Und warum ist dafür eine neue Verfassung nötig?
Die bisherige chilenische Verfassung stammt aus der Zeit der Militärdiktatur von Augusto Pinochet, der von 1973 bis 1990 Staatschef war. In dieser Zeit wurden weite Teile des Landes privatisiert. Die Verfassung grenzt die Staatsverantwortung stark ein und überlässt vieles dem Privatsektor. Sogar das Wasser ist privatisiert. Das Rentensystem wird über wenige private Fonds finanziert. Das öffentliche Gesundheitssystem und Bildungsangebote sind mangelhaft. Private Alternativen sind häufig nur über Schuldenaufnahme finanzierbar. Das zentralistische politische System gilt als schwerfällig.
Bei der Wahl zur verfassungsgebenden Versammlung haben Regierungsmitglieder kein passives Wahlrecht. Die 155 gewählten Vertreter sollen innerhalb eines Jahres eine neue Verfassung erarbeiten, die dann zur Volksabstimmung gestellt wird.
Weil das chilenische politische System nun Probleme lösen muss. Mit der derzeitigen Verfassung ist das fast unmöglich. Das Arbeitsgesetze sind völlig veraltet und müssen vollständig reformiert werden. Die Wasserfrage muss geklärt sein, die akademische Bildung verbessert werden. Wir brauchen ein System, das dem deutschen viel ähnlicher ist, bei dem die technische Fachausbildung der Menschen Vorrang hat. Da hat Chile ein gigantisches Defizit. Es gibt viele Dinge, die gelöst werden müssen, und damit dies geschehen kann, müssen Regierungen in der Lage sein, Dinge zu verändern. Das derzeitige System des angeblich starken Präsidenten ist eine Mogelpackung. Das Parlament kann praktisch alles blockieren.
Was wäre eine gute Alternative?
Das französische System, wo der Präsident den Premierminister, dessen Kabinett und den Haushalt vom Parlament bestätigen lassen muss. Chile hat eine relativ kleine Bevölkerung, aber ein sehr weitläufiges Territorium. Das ist, als würden Sie von London nach Sibirien fahren. Früher waren diese weit entfernten Regionen fast Kolonien. Aber heute sind sie entwickelt, Städte mit Universitäten, mit eigenen Künstlern, Unternehmen und politischen Besonderheiten. Chile muss föderaler werden, weil die Entwicklungsstrategie von jeder Region festgelegt werden muss. Im Süden ähnelt das Land eher Norwegen, da wird Lachs produziert, es gibt Bäume und Fjorde, im Norden gibt es das Kupfer, die Atacama-Wüste, da sieht es aus wie in Algerien oder in der Türkei. Für mich ist die neue Verfassung der Schlüssel für eine solche Entwicklungsstrategie.

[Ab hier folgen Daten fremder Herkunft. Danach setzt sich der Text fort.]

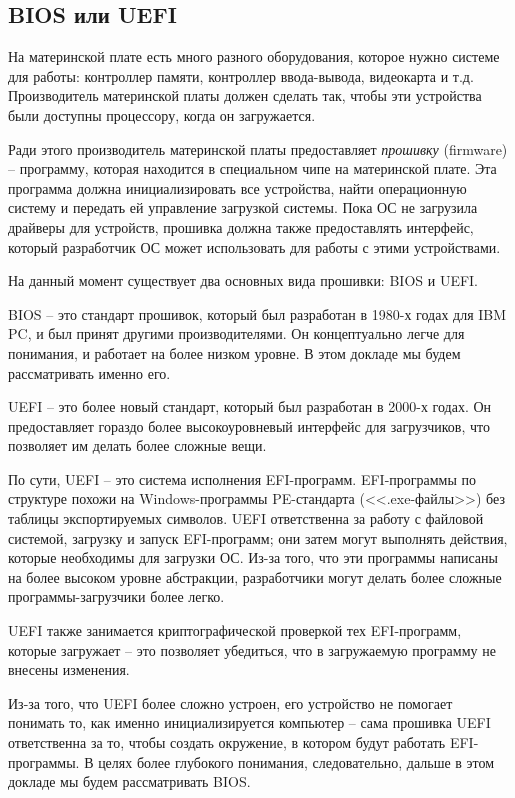 \documentclass[a4page]{article}
\begin{document}
\subsection{BIOS или UEFI}

На материнской плате есть много разного оборудования,
которое нужно системе для работы:
контроллер памяти, контроллер ввода-вывода, видеокарта и т.д.
Производитель материнской платы должен сделать так, чтобы эти устройства были доступны процессору, когда он загружается.

Ради этого производитель материнской платы предоставляет \emph{прошивку} (firmware) --
программу, которая находится в специальном чипе на материнской плате.
Эта программа должна инициализировать все устройства,
найти операционную систему и передать ей управление загрузкой системы.
Пока ОС не загрузила драйверы для устройств, прошивка должна
также предоставлять интерфейс,
который разработчик ОС может использовать для работы с этими устройствами.

На данный момент существует два основных вида прошивки:
BIOS и UEFI.

BIOS -- это стандарт прошивок, который был разработан в 1980-х годах
для IBM PC, и был принят другими производителями.
Он концептуально легче для понимания, и работает на более низком уровне.
В этом докладе мы будем рассматривать именно его.

UEFI -- это более новый стандарт, который был разработан в 2000-х годах.
Он предоставляет гораздо более высокоуровневый интерфейс для загрузчиков,
что позволяет им делать более сложные вещи.

По сути, UEFI -- это система исполнения EFI-программ.
EFI-программы по структуре похожи на Windows-программы PE-стандарта (<<.exe-файлы>>)
без таблицы экспортируемых символов.
UEFI ответственна за работу с файловой системой, загрузку и запуск EFI-программ;
они затем могут выполнять действия, которые необходимы для загрузки ОС.
Из-за того, что эти программы написаны на более высоком уровне абстракции,
разработчики могут делать более сложные программы-загрузчики более легко.

UEFI также занимается криптографической проверкой тех EFI-программ,
которые загружает -- это позволяет убедиться, что в загружаемую программу
не внесены изменения.

Из-за того, что UEFI более сложно устроен, его устройство не помогает понимать
то, как именно инициализируется компьютер -- сама прошивка UEFI ответственна за то,
чтобы создать окружение, в котором будут работать EFI-программы.
В целях более глубокого понимания, следовательно, дальше в этом докладе мы будем рассматривать BIOS.
\end{document}
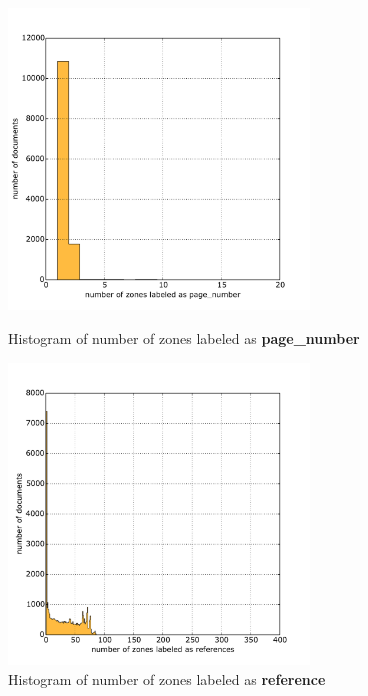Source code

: \begin{figure}
\centering
\begin{minipage}[t!]{0.48\linewidth}
  \includegraphics[width=8cm]{plots/page_number_histogram}
  \caption{Histogram of number of zones labeled as \textbf{page\_number}}
  \label{fig:page_number_histogram}
\end{minipage}
\quad
\begin{minipage}[t!]{0.48\linewidth}
  \includegraphics[width=8cm]{plots/references_histogram}
  \caption{Histogram of number of zones labeled as \textbf{reference}}
  \label{fig:reference_histogram}
\end{minipage}
\end{figure}

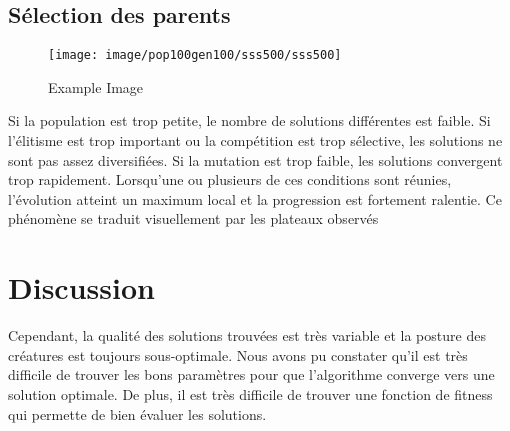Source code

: \documentclass[journal, a4paper]{IEEEtran}
\begin{document}
	\subsection{Sélection des parents}

	\begin{figure}
	  \texttt{[image: image/pop100gen100/sss500/sss500]}
	  \caption{Example Image}
	  \label{fig:sss500}
	\end{figure}
Si la population est trop petite, le nombre de solutions différentes
est faible.
Si l'élitisme est trop important ou la compétition est trop sélective,
les solutions
ne sont pas assez diversifiées.
Si la mutation est trop faible, les solutions convergent trop rapidement.
Lorsqu'une ou plusieurs de ces conditions sont réunies, l'évolution
atteint un maximum local et la progression est fortement ralentie.
Ce phénomène se traduit visuellement par les plateaux observés


	\section{Discussion}
	Cependant, la qualité des solutions trouvées est très variable et
	la posture des créatures est toujours sous-optimale.
	Nous avons pu constater qu'il est très difficile
	de trouver les bons paramètres pour que l'algorithme converge
	vers une solution optimale. De plus, il est très difficile
	de trouver une fonction de fitness qui permette de bien
	évaluer les solutions.
\end{document}
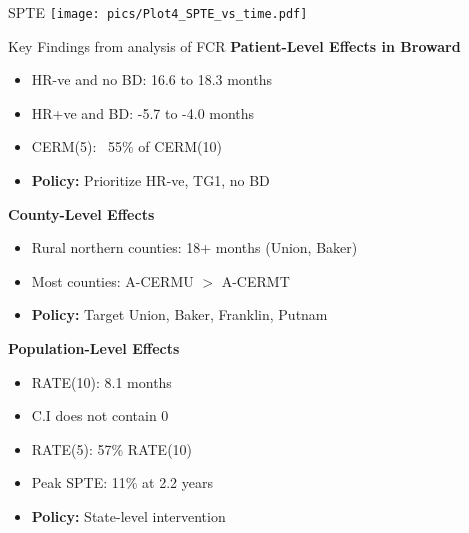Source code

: \documentclass{beamer}
\begin{document}
\begin{frame}{SPTE}
\texttt{[image: pics/Plot4\_SPTE\_vs\_time.pdf]}
    
\end{frame}
\begin{frame}{Key Findings from analysis of FCR}
\textbf{Patient-Level Effects in Broward}
\begin{itemize}
\item HR-ve and no BD: 16.6 to 18.3 months 
\item HR+ve and BD: -5.7 to -4.0 months 
\item CERM(5): ~55\% of CERM(10)
\item \textbf{Policy:} Prioritize HR-ve, TG1, no BD
\end{itemize}
\pause
\textbf{County-Level Effects}
\begin{itemize}
\item Rural northern counties: 18+ months (Union, Baker)
\item Most counties: A-CERMU $>$ A-CERMT
\item \textbf{Policy:} Target Union, Baker, Franklin, Putnam
\end{itemize}
\pause
\textbf{Population-Level Effects}
\begin{itemize}
\item RATE(10): 8.1 months
\item C.I does not contain 0
\item RATE(5): 57\% RATE(10)
\item Peak SPTE: 11\% at 2.2 years
\item \textbf{Policy:} State-level intervention
\end{itemize}
\end{frame}
\end{document}
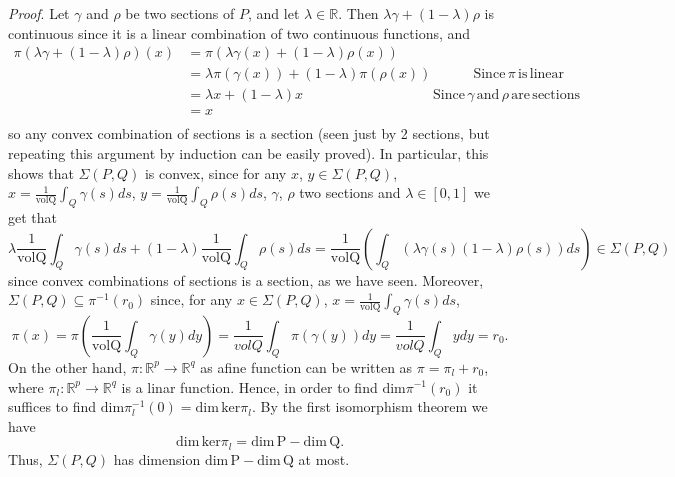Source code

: \documentclass[12pt,a4paper]{article}
\begin{document}
\textit{Proof}. Let $\gamma$ and $\rho$ be two sections of $P$, and let $\lambda\in\mathbb{R}$. Then $\lambda\gamma+\left(1-\lambda\right)\rho$ is continuous since it is a linear combination of two continuous functions, and 
\begin{align*}
    \pi\left(\lambda\gamma+\left(1-\lambda\right)\rho\right)\left(x\right)&=\pi\left(\lambda\gamma\left(x\right)+\left(1-\lambda\right)\rho\left(x\right)\right)\\
    &=\lambda\pi\left(\gamma\left(x\right)\right)+\left(1-\lambda\right)\pi\left(\rho\left(x\right)\right)\quad\qquad\mathrm{Since\,}\pi\mathrm{\,is\,linear}\\
    &=\lambda x+\left(1-\lambda\right)x\qquad\qquad\qquad\qquad\quad\;\mathrm{Since\,}\gamma\mathrm{\,and\,}\rho\mathrm{\,are\,sections}\\
    &=x\\
\end{align*}
so any convex combination of sections is a section (seen just by 2 sections, but repeating this argument by induction can be easily proved). In particular, this shows that $\Sigma\left(P,Q\right)$ is convex, since for any $x$, $y\in\Sigma\left(P,Q\right)$, $x=\frac{1}{\mathrm{volQ}}\int_Q\gamma\left(s\right)ds$, $y=\frac{1}{\mathrm{volQ}}\int_Q\rho\left(s\right)ds$, $\gamma$, $\rho$ two sections and $\lambda\in\left[0,1\right]$ we get that
    $$\lambda\frac{1}{\mathrm{volQ}}\int_Q\gamma\left(s\right)ds+\left(1-\lambda\right)\frac{1}{\mathrm{volQ}}\int_Q\rho\left(s\right)ds=\frac{1}{\mathrm{volQ}}\left(\int_Q\left(\lambda\gamma\left(s\right)\left(1-\lambda\right)\rho\left(s\right)\right)ds\right)\in\Sigma\left(P,Q\right)$$
since convex combinations of sections is a section, as we have seen. Moreover, $\Sigma\left(P,Q\right)\subseteq\pi^{-1}\left(r_0\right)$ since, for any $x\in\Sigma\left(P,Q\right)$, $x=\frac{1}{\mathrm{volQ}}\int_Q\gamma\left(s\right)ds$, $$\pi\left(x\right)=\pi\left(\frac{1}{\mathrm{volQ}}\int_Q\gamma\left(y\right)dy\right)=\frac{1}{volQ}\int_Q\pi\left(\gamma\left(y\right)\right)dy=\frac{1}{volQ}\int_Qydy=r_0.$$ On the other hand, $\pi\colon\mathbb{R}^p\to\mathbb{R}^q$ as afine function can be written as $\pi=\pi_l+r_0$, where $\pi_l\colon\mathbb{R}^p\to \mathbb{R}^q$ is a linar function. Hence, in order to find $\mathrm{dim}\pi^{-1}\left(r_0\right)$ it suffices to find $\mathrm{dim}\pi^{-1}_l\left(0\right)=\mathrm{dim\,ker}\pi_l$. By the first isomorphism theorem we have $$\mathrm{dim\,ker}\pi_l=\mathrm{dim\,P}-\mathrm{dim\,Q}.$$ Thus, $\Sigma\left(P,Q\right)$ has dimension $\mathrm{dim\,P}-\mathrm{dim\,Q}$ at most.
\end{document}
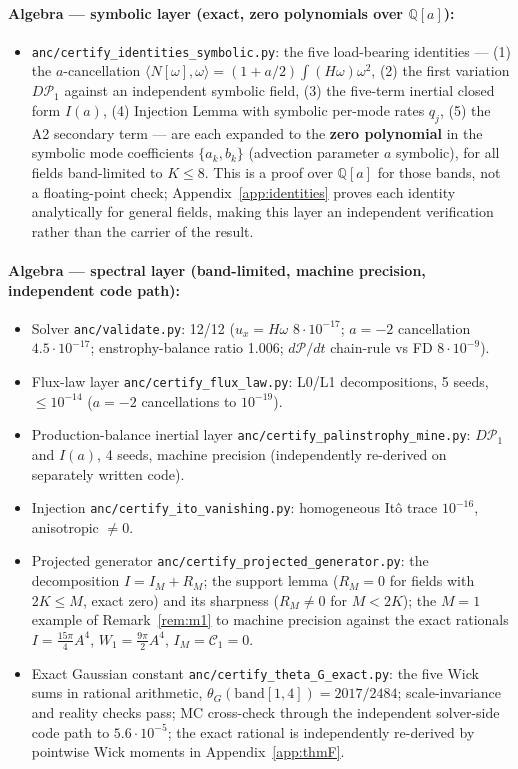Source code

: \documentclass[11pt]{article}
\theoremstyle{remark}
\theoremstyle{plain}
\begin{document}
\paragraph{Algebra --- symbolic layer (exact, zero polynomials over $\mathbb{Q}[a]$):}
\begin{itemize}
\item \texttt{anc/certify\_identities\_symbolic.py}:
  the five load-bearing identities --- (1) the $a$-cancellation $\langle N[\omega],\omega\rangle =
  (1+a/2)\int(H\omega)\omega^2$, (2) the first variation $D\mathcal{P}_1$ against an
  independent symbolic field, (3) the five-term inertial closed form $I(a)$,
  (4) Injection Lemma with symbolic per-mode rates $q_j$, (5) the A2 secondary term ---
  are each expanded to the \textbf{zero polynomial} in the symbolic mode
  coefficients $\{a_k, b_k\}$ (advection parameter $a$ symbolic), for all fields
  band-limited to $K \le 8$. This is a proof over $\mathbb{Q}[a]$ for those bands,
  not a floating-point check; Appendix~\ref{app:identities} proves each identity
  analytically for general fields, making this layer an independent verification
  rather than the carrier of the result.
\end{itemize}

\paragraph{Algebra --- spectral layer (band-limited, machine precision, independent code path):}
\begin{itemize}
\item Solver \texttt{anc/validate.py}: 12/12 ($u_x=H\omega$ $8\cdot10^{-17}$; $a=-2$ cancellation
  $4.5\cdot10^{-17}$; enstrophy-balance ratio 1.006; $d\mathcal{P}/dt$ chain-rule vs FD $8\cdot10^{-9}$).
\item Flux-law layer \texttt{anc/certify\_flux\_law.py}: L0/L1 decompositions, 5 seeds, $\le10^{-14}$
  ($a=-2$ cancellations to $10^{-19}$).
\item Production-balance inertial layer \texttt{anc/certify\_palinstrophy\_mine.py}: $D\mathcal{P}_1$ and $I(a)$, 4 seeds,
  machine precision (independently re-derived on separately written code).
\item Injection \texttt{anc/certify\_ito\_vanishing.py}: homogeneous It\^o trace $10^{-16}$,
  anisotropic $\ne0$.
\item Projected generator \texttt{anc/certify\_projected\_generator.py}: the decomposition
  $I = I_M + R_M$; the support lemma ($R_M = 0$ for fields with $2K \le M$, exact zero) and its
  sharpness ($R_M \ne 0$ for $M < 2K$); the $M{=}1$ example of Remark~\ref{rem:m1} to machine
  precision against the exact rationals $I = \tfrac{15\pi}{4}A^4$, $W_1 = \tfrac{9\pi}{2}A^4$,
  $I_M = \mathcal{C}_1 = 0$.
\item Exact Gaussian constant \texttt{anc/certify\_theta\_G\_exact.py}: the five
  Wick sums in rational arithmetic, $\theta_G(\text{band}[1,4]) = 2017/2484$;
  scale-invariance and reality checks pass; MC cross-check through the independent
  solver-side code path to $5.6\cdot10^{-5}$; the exact rational is independently
  re-derived by pointwise Wick moments in Appendix~\ref{app:thmF}.
\end{itemize}
\end{document}
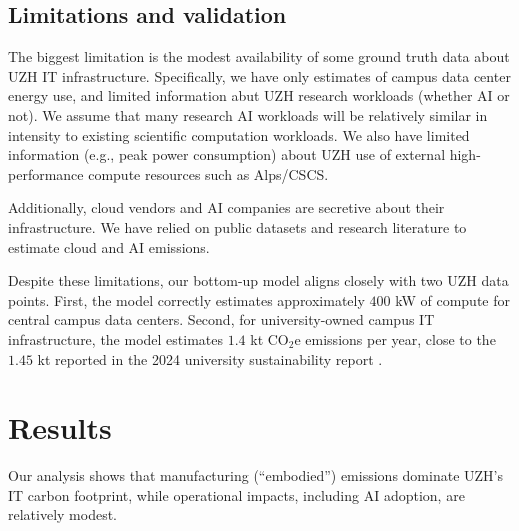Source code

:\documentclass[11pt]{article}
\begin{document}
\subsection{Limitations and validation}

The biggest limitation is the modest availability of some ground truth data about UZH IT infrastructure. Specifically, we have only estimates of campus data center energy use, and limited information abut UZH research workloads (whether AI or not). We assume that many research AI workloads will be relatively similar in intensity to existing scientific computation workloads. We also have limited information (e.g., peak power consumption) about UZH use of external high-performance compute resources such as Alps/CSCS.

Additionally, cloud vendors and AI companies are secretive about their infrastructure. We have relied on public datasets and research literature to estimate cloud and AI emissions.

Despite these limitations, our bottom-up model aligns closely with two UZH data points. First, the model correctly estimates approximately $400$ kW of compute for central campus data centers. Second, for university-owned campus IT infrastructure, the model estimates $1.4$ kt CO$_2$e emissions per year, close to the $1.45$ kt reported in the 2024 university sustainability report \cite{uzh:sustainability:report}.

\section{Results}
\label{sec:results}

Our analysis shows that manufacturing (“embodied”) emissions dominate UZH's IT carbon footprint, while operational impacts, including AI adoption, are relatively modest.
\end{document}
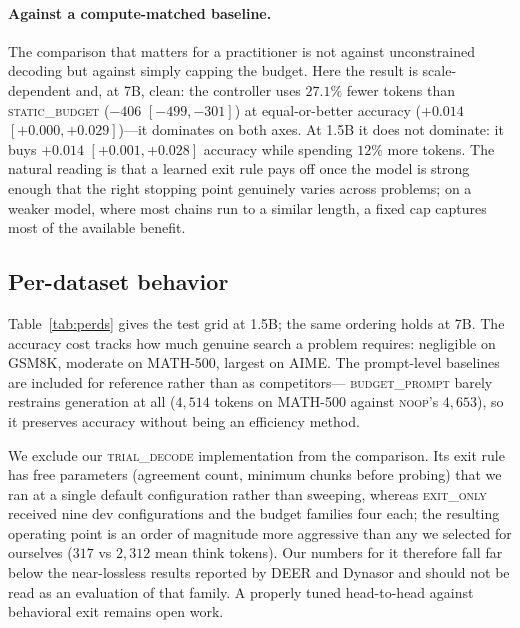 \paragraph{Against a compute-matched baseline.} The comparison that matters
for a practitioner is not against unconstrained decoding but against simply
capping the budget. Here the result is scale-dependent and, at 7B, clean:
the controller uses $27.1\%$ fewer tokens than \textsc{static\_budget}
($-406$ $[-499,-301]$) at equal-or-better accuracy ($+0.014$
$[+0.000,+0.029]$)---it dominates on both axes. At 1.5B it does not dominate:
it buys $+0.014$ $[+0.001,+0.028]$ accuracy while spending $12\%$ more tokens.
The natural reading is that a learned exit rule pays off once the model is
strong enough that the right stopping point genuinely varies across problems;
on a weaker model, where most chains run to a similar length, a fixed cap
captures most of the available benefit.

\subsection{Per-dataset behavior}

Table~\ref{tab:perds} gives the test grid at 1.5B; the same ordering holds at
7B. The accuracy cost tracks how much genuine search a problem requires:
negligible on GSM8K, moderate on MATH-500, largest on AIME. The prompt-level
baselines are included for reference rather than as competitors---
\textsc{budget\_prompt} barely restrains generation at all ($4{,}514$ tokens
on MATH-500 against \textsc{noop}'s $4{,}653$), so it preserves accuracy
without being an efficiency method.

We exclude our \textsc{trial\_decode} implementation from the comparison. Its
exit rule has free parameters (agreement count, minimum chunks before probing)
that we ran at a single default configuration rather than sweeping, whereas
\textsc{exit\_only} received nine dev configurations and the budget families
four each; the resulting operating point is an order of magnitude more
aggressive than any we selected for ourselves ($317$ vs $2{,}312$ mean think
tokens). Our numbers for it therefore fall far below the near-lossless results
reported by DEER \cite{deer} and Dynasor \cite{dynasor} and should not be read
as an evaluation of that family. A properly tuned head-to-head against
behavioral exit remains open work.

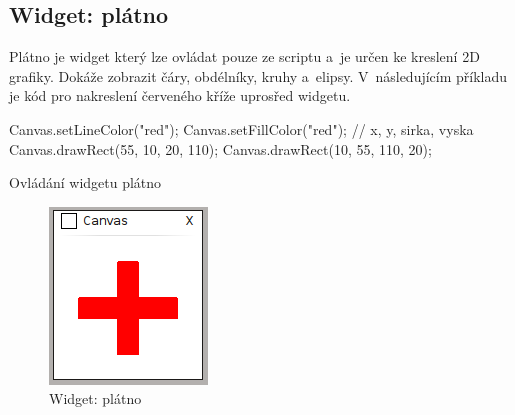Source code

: \documentclass[12pt, a4paper, oneside]{article}
\begin{document}
\subsection{Widget: plátno}
Plátno je widget který lze ovládat pouze ze scriptu a~je určen ke kreslení 2D grafiky. Dokáže zobrazit čáry, obdélníky, kruhy a~elipsy. V~následujícím příkladu je kód pro nakreslení červeného kříže uprosřed widgetu.
\begin{listing}[H]
\begin{jscode}
Canvas.setLineColor("red");
Canvas.setFillColor("red");
// x, y, sirka, vyska
Canvas.drawRect(55, 10, 20, 110);
Canvas.drawRect(10, 55, 110, 20);
\end{jscode}
\caption{Ovládání widgetu plátno}
\end{listing}

\begin{figure}[h]
\begin{center}
\includegraphics[scale=1]{img/w_canvas.png}
\caption{Widget: plátno}
\end{center}
\end{figure}
\end{document}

Mit der Verfassung werden viele Hoffnungen verbunden. Heutzutage haben Familien im Alltag mit ausufernden Kosten zu kämpfen, unzureichenden Renten, Schulden für Bildung und Gesundheitsversorgung. Wie kann eine neue Verfassung all dies erfüllen?
Ein Teil der Entwicklungsstrategie muss sein, die chilenischen Staatsleistungen auszubauen. Dazu braucht es eine stärker entwickelte und größere Wirtschaft. Auf deren Entwicklung kann die Bevölkerung aber nicht warten. Chile muss deshalb eine Wette eingehen, da gibt es keine Alternative. Wahrscheinlich wird sie über ein Haushaltsdefizit und Schulden finanziert. Das Land muss dafür die internationalen Märkte von Ihrer Wette überzeugen und mehr Staatseinnahmen generieren.
Was ist der Schlüssel dafür, dass Chile diese Wette gewinnt?
Es müssen Investitionen in die Infrastruktur sein. Es ist wie ein Wertversprechen, das jedes Unternehmen macht: Ich investiere, um ein zukünftiges Ergebnis zu erzielen. Im Moment habe ich ein Defizit, aber in Zukunft werden wir ein wohlhabenderes und besser funktionierendes Land haben. Diese Wette ist die einzige Möglichkeit, die Chile noch hat.
An welchem Punkt sehen Sie Chile momentan?

Im November wird der neue Präsident gewählt - Sebastian Piñera darf nicht wieder antreten, so gibt es die noch gültige Verfassung vor.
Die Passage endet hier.